Image Steganalysis with Binary Similarity Measures

IMAGE STEGANALYSIS WITH BINARY SIMILARITY MEASURES

İsmail Avcıbaşa, Mehdi Kharrazib, Nasir Memonc, Bülent Sankurd

aDept. of Electronics Eng., UludağUniversity, Bursa, Turkey

bDept. of Electrical and Computer Eng., PolytechnicUniversity, Brooklyn, NY

cDept. of Comp. and Inf. Science, Polytechnic University, Brooklyn, NY

dDept. of Electrical and Electronics Eng., BoğaziçiUniversity, İstanbul, Turkey.

Abstract

We present a novel technique for steganalysis of images that have been subjected to embedding by steganographic algorithms. The seventh and eight bit planes in an image are used for the computation of several binary similarity measures.The basic idea is that, the correlation between the bit planes as well the binary texture characteristics within the bit planes will differ between a stego-image and a cover-image. These telltale marks are used to construct a classifier that can distinguish between stego and cover images. We also provide experimental results using some of the latest steganographic algorithms.

IntroductIon

Steganography refers to the science of “invisible” communication, where communication between two parties is undetectable by an eavesdropper. This is quite different from cryptography, where the goal is to make the content of the communications inaccessible to an eavesdropper. In contrast, steganographic techniques strive to hide the very presence of the message or communication itself from an observer. The subject is best explained in term of the prisoner’s problem [13], where Alice and Bob are two inmates who wish to communicate in order to hatch an escape plan. However, all communication between them is examined by the warden, Wendy, who will put them in solitary confinement at the slightest suspicion of covert communication. Specifically, in the general model for steganography we have Alice wishing to send a secret message m to Bob. In order to do so, she "embeds" m into a cover-object c, to obtain the stego-object s. The stego-object s is then sent through the public channel.

In a pure steganography framework, the technique for embedding the message is unknown to Wendy and shared as a secret between Alice and Bob. However, it is generally not considered as good practice to rely on the secrecy of the algorithm itself. In private key steganography Alice and Bob share a secret key, which is used to embed the message. The secret key, for example, can be a password used to seed a pseudo-random number generator to select pixel locations in an image cover-object for embedding the secret message (possibly encrypted). Wendy has no knowledge about the secret key that Alice and Bob share, although she is aware of the algorithm that they could be employing for embedding messages. In public key steganography, Alice and Bob have private-public key pairs and know each other's public key.

As stated above, the goal of steganography is to communicate securely in a completely undetectable manner, such that an adversary should not be able to differentiate in any sense between cover-objects (objects not containing any secret message) and stego-objects (objects containing a secret message). In this context, steganalysis is the set of techniques that try to defeat the very purpose of steganography, by detecting the presence of hidden communication.

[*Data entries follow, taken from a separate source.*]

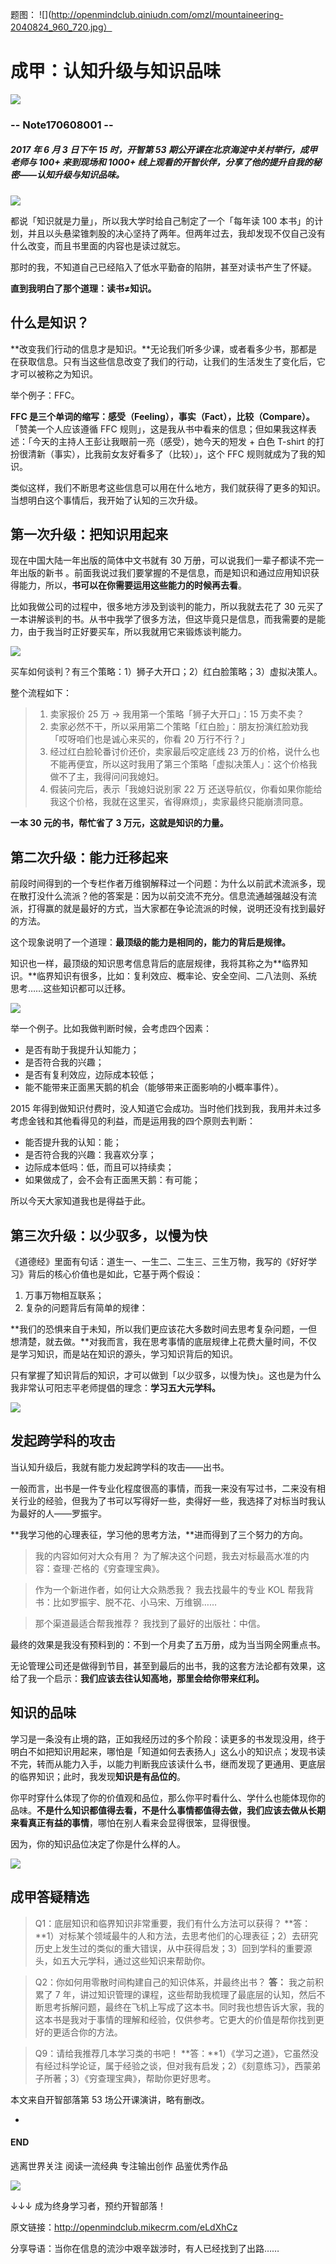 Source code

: 题图： ![](http://openmindclub.qiniudn.com/omzl/mountaineering-2040824_960_720.jpg）

# 成甲：认知升级与知识品味

![](https://mmbiz.qlogo.cn/mmbiz_jpg/P7zzkBGoztHzxT7gkyjg038c1WhJX5dzpY1v0liagMZ9icyJIicwW6XqOUroiaFsTVPUgmemvHxYrcGNXbD7DrO5zg/0?wx_fmt=jpeg)

### -- Note170608001 --

##### 2017 年 6 月 3 日下午 15 时，开智第 53 期公开课在北京海淀中关村举行，成甲老师与 100+ 来到现场和 1000+ 线上观看的开智伙伴，分享了他的提升自我的秘密——认知升级与知识品味。

![](http://openmindclub.qiniudn.com/omzl/cj001.jpeg)

都说「知识就是力量」，所以我大学时给自己制定了一个「每年读 100 本书」的计划，并且以头悬梁锥刺股的决心坚持了两年。但两年过去，我却发现不仅自己没有什么改变，而且书里面的内容也是读过就忘。

那时的我，不知道自己已经陷入了低水平勤奋的陷阱，甚至对读书产生了怀疑。

**直到我明白了那个道理：读书≠知识。**

## 什么是知识？
**改变我们行动的信息才是知识。**无论我们听多少课，或者看多少书，那都是在获取信息。只有当这些信息改变了我们的行动，让我们的生活发生了变化后，它才可以被称之为知识。

举个例子：FFC。

**FFC 是三个单词的缩写：感受（Feeling），事实（Fact），比较（Compare）。**「赞美一个人应该遵循 FFC 规则」，这是我从书中看来的信息；但如果我这样表述：「今天的主持人王彭让我眼前一亮（感受），她今天的短发 + 白色 T-shirt 的打扮很清新（事实），比我前女友好看多了（比较）」，这个 FFC 规则就成为了我的知识。

类似这样，我们不断思考这些信息可以用在什么地方，我们就获得了更多的知识。当想明白这个事情后，我开始了认知的三次升级。

## 第一次升级：把知识用起来

现在中国大陆一年出版的简体中文书就有 30 万册，可以说我们一辈子都读不完一年出版的新书 。前面我说过我们要掌握的不是信息，而是知识和通过应用知识获得能力，所以，**书可以在你需要运用这些能力的时候再去看**。

比如我做公司的过程中，很多地方涉及到谈判的能力，所以我就去花了 30 元买了一本讲解谈判的书。从书中我学了很多方法，但这毕竟只是信息，而我需要的是能力，由于我当时正好要买车，所以我就用它来锻炼谈判能力。

![](https://mmbiz.qlogo.cn/mmbiz_jpg/ice5enJHe2TjmF4NxicuuPTxbxbNkia2ib2eeM3GZruy1qTMHGghIpxHVb3a9ymtZ7UnHAbdlfdlqhJVbVHpibEibofw/0?wx_fmt=jpeg)

买车如何谈判？有三个策略：1）狮子大开口；2）红白脸策略；3）虚拟决策人。

整个流程如下：

> 1. 卖家报价 25 万 -> 我用第一个策略「狮子大开口」：15 万卖不卖？
> 2. 卖家必然不干，所以采用第二个策略「红白脸」：朋友扮演红脸劝我「哎呀咱们也是诚心来买的，你看 20 万行不行？」
> 3. 经过红白脸轮番讨价还价，卖家最后咬定底线 23 万的价格，说什么也不能再便宜，所以这时我用了第三个策略「虚拟决策人」：这个价格我做不了主，我得问问我媳妇。
> 4. 假装问完后，表示「我媳妇说别家 22 万 还送导航仪，你看如果你能给我这个价格，我就在这里买，省得麻烦」，卖家最终只能崩溃同意。

**一本 30 元的书，帮忙省了 3 万元，这就是知识的力量。**

## 第二次升级：能力迁移起来

前段时间得到的一个专栏作者万维钢解释过一个问题：为什么以前武术流派多，现在散打没什么流派？他的答案是：因为以前交流不充分。信息流通越强越没有流派，打得赢的就是最好的方式，当大家都在争论流派的时候，说明还没有找到最好的方法。

这个现象说明了一个道理：**最顶级的能力是相同的，能力的背后是规律。**

知识也一样，最顶级的知识思考信息背后的底层规律，我将其称之为**临界知识。**临界知识有很多，比如：复利效应、概率论、安全空间、二八法则、系统思考……这些知识都可以迁移。

![](https://mmbiz.qlogo.cn/mmbiz_jpg/ice5enJHe2TjmF4NxicuuPTxbxbNkia2ib2e062byh8HNYFUrvAzHmN7JXE6CW6OTNgvSia0HHXoVNBRYQV5sx3lWibw/0?wx_fmt=jpeg)

举一个例子。比如我做判断时候，会考虑四个因素：
- 是否有助于我提升认知能力；
- 是否符合我的兴趣；
- 是否有复利效应，边际成本较低；
- 能不能带来正面黑天鹅的机会（能够带来正面影响的小概率事件）。

2015 年得到做知识付费时，没人知道它会成功。当时他们找到我，我用并未过多考虑金钱和其他看得见的利益，而是运用我的四个原则去判断：

- 能否提升我的认知：能；
- 是否符合我的兴趣：我喜欢分享；
- 边际成本低吗：低，而且可以持续卖；
- 如果做成了，会不会有正面黑天鹅：有可能；

所以今天大家知道我也是得益于此。

## 第三次升级：以少驭多，以慢为快

《道德经》里面有句话：道生一、一生二、二生三、三生万物，我写的《好好学习》背后的核心价值也是如此，它基于两个假设：
1. 万事万物相互联系；
2. 复杂的问题背后有简单的规律：

**我们的恐惧来自于未知，所以我们更应该花大多数时间去思考复杂问题，一但想清楚，就去做。**对我而言，我在思考事情的底层规律上花费大量时间，不仅是学习知识，而是站在知识的源头，学习知识背后的知识。

只有掌握了知识背后的知识，才可以做到「以少驭多，以慢为快」。这也是为什么我非常认可阳志平老师提倡的理念：**学习五大元学科。**

![](https://mmbiz.qlogo.cn/mmbiz_jpg/ice5enJHe2TjmF4NxicuuPTxbxbNkia2ib2eEOhughxeAj2qNz4SpboDnvEXibHQ59YYNq5ILXNhs8UcKVLiaezhw0Kg/0?wx_fmt=jpeg)

## 发起跨学科的攻击

当认知升级后，我就有能力发起跨学科的攻击——出书。

一般而言，出书是一件专业化程度很高的事情，而我一来没有写过书，二来没有相关行业的经验，但我为了书可以写得好一些，卖得好一些，我选择了对标当时我认为最好的人——罗振宇。

**我学习他的心理表征，学习他的思考方法，**进而得到了三个努力的方向。

> 我的内容如何对大众有用？
为了解决这个问题，我去对标最高水准的内容：查理·芒格的《穷查理宝典》。

> 作为一个新进作者，如何让大众熟悉我？
我去找最牛的专业 KOL 帮我背书：比如罗振宇、脱不花、小马宋、万维钢……

> 那个渠道最适合帮我推荐？
我找到了最好的出版社：中信。

最终的效果是我没有预料到的：不到一个月卖了五万册，成为当当网全网重点书。

无论管理公司还是做得到节目，甚至到最后的出书，我的这套方法论都有效果，这给了我一个启示：**我们应该去往认知高地，那里会给你带来红利。**

## 知识的品味

学习是一条没有止境的路，正如我经历过的多个阶段：读更多的书发现没用，终于明白不如把知识用起来，哪怕是「知道如何去表扬人」这么小的知识点；发现书读不完，转而从能力入手，以能力判断我应该读什么书，继而发现了更通用、更底层的临界知识；此时，我发现**知识是有品位的**。

你平时穿什么体现了你的价值观和品位，那么你平时看什么、学什么也能体现你的品味。**不是什么知识都值得去看，不是什么事情都值得去做，我们应该去做从长期来看真正有益的事情**，哪怕在别人看来会显得很笨，显得很慢。

因为，你的知识品位决定了你是什么样的人。

![](https://mmbiz.qlogo.cn/mmbiz_jpg/ice5enJHe2TjmF4NxicuuPTxbxbNkia2ib2eo4zhTR2TfsRhnibWGQsl7aCibndtGtSOL3ricPWX5avSF6lM1hEyx5vYw/0?wx_fmt=jpeg)

## 成甲答疑精选

> Q1：底层知识和临界知识非常重要，我们有什么方法可以获得？
**答：**1）对标某个领域最牛的人和方法，去思考他们的心理表征；2）去研究历史上发生过的类似的重大错误，从中获得启发；3）回到学科的重要源头，如五大元学科，通过这些知识来帮助你。

> Q2：你如何用零散时间构建自己的知识体系，并最终出书？
**答：** 我之前积累了 7 年，讲过知识管理的课程，这些帮助我梳理了最底层的认知，然后不断思考拆解问题，最终在飞机上写成了这本书。同时我也想告诉大家，我的这本书是我对于事情的理解和经验，仅供参考。它更大的价值是帮你找到更好的更适合你的方法。

> Q9：请给我推荐几本学习类的书吧！
**答：**1）《学习之道》，它虽然没有经过科学论证，属于经验之谈，但对我有启发；2）《刻意练习》，西蒙弟子所著；3）《穷查理宝典》，帮助你更好思考。

本文来自开智部落第 53 场公开课演讲，略有删改。

-
#### END

逃离世界关注 阅读一流经典
专注输出创作 品鉴优秀作品

![](https://mmbiz.qlogo.cn/mmbiz_jpg/ice5enJHe2Tjib4DxowzwO379peU9ibLhgibHOHu36s8MmEicxjia8sO8u1F6JcWfINjlEWwBPvusgQJPIZUFSABKtSQ/0?wx_fmt=jpeg)

↓↓↓ 成为终身学习者，预约开智部落！


原文链接：http://openmindclub.mikecrm.com/eLdXhCz

分享导语：当你在信息的流沙中艰辛跋涉时，有人已经找到了出路……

Thus steganalysis aims to distinguish between cover-objects and stego-objects. The art of steganalysis is becoming increasingly more important in computer forensics, for screening and tracking documents that are suspect of criminal activities, and for information security to prevent leakage of unauthorized data. Conversely, steganalysis can be used to assess the weaknesses of steganographic algorithms.

In the past few years we have witnessed a great expansion in fields of steganography and steganalysis. Several new steganography methods are being proposed each year, most of which are followed by new and improved steganalysis techniques for their detection. The steganalysis techniques proposed in the literature could be categorized into two groups. First we have technique-specific steganalysis methods, which attack a specific embedding algorithm. For example, in [15] the authors consider the steganalysis of mp3. The second type of techniques is blind to the embedding method and could be used with any embedding method. They are called universal steganalysis techniques. It is the second category that we will be looking at in this paper. For a review on current steganography and steganalysis techniques the reader is referred to [8, 17-22].

As demonstrated previously in [14] and [16], the embedding process on a document leaves statistical artifacts, which could be used to distinguish between stego and cover versions. The argument that watermarking and steganography leaves telltale effects is common to all the steganalytical methods. For example, Harmsen and Pearlman [17] assume that steganography affects the histograms of the images, which they measure via the center of gravity of the characteristic function of the RGB probability density functions (pdf). Farid assumes that that correlation across wavelets bands is affected [3], while Avcibas et al. demonstrate that image quality metrics are perturbed [14]. Fridrich et al. assume that histogram of DCT coefficients are modified, as in [18, 20], and that the lossless compression capacity of the LSB plane is diminished, as in [19].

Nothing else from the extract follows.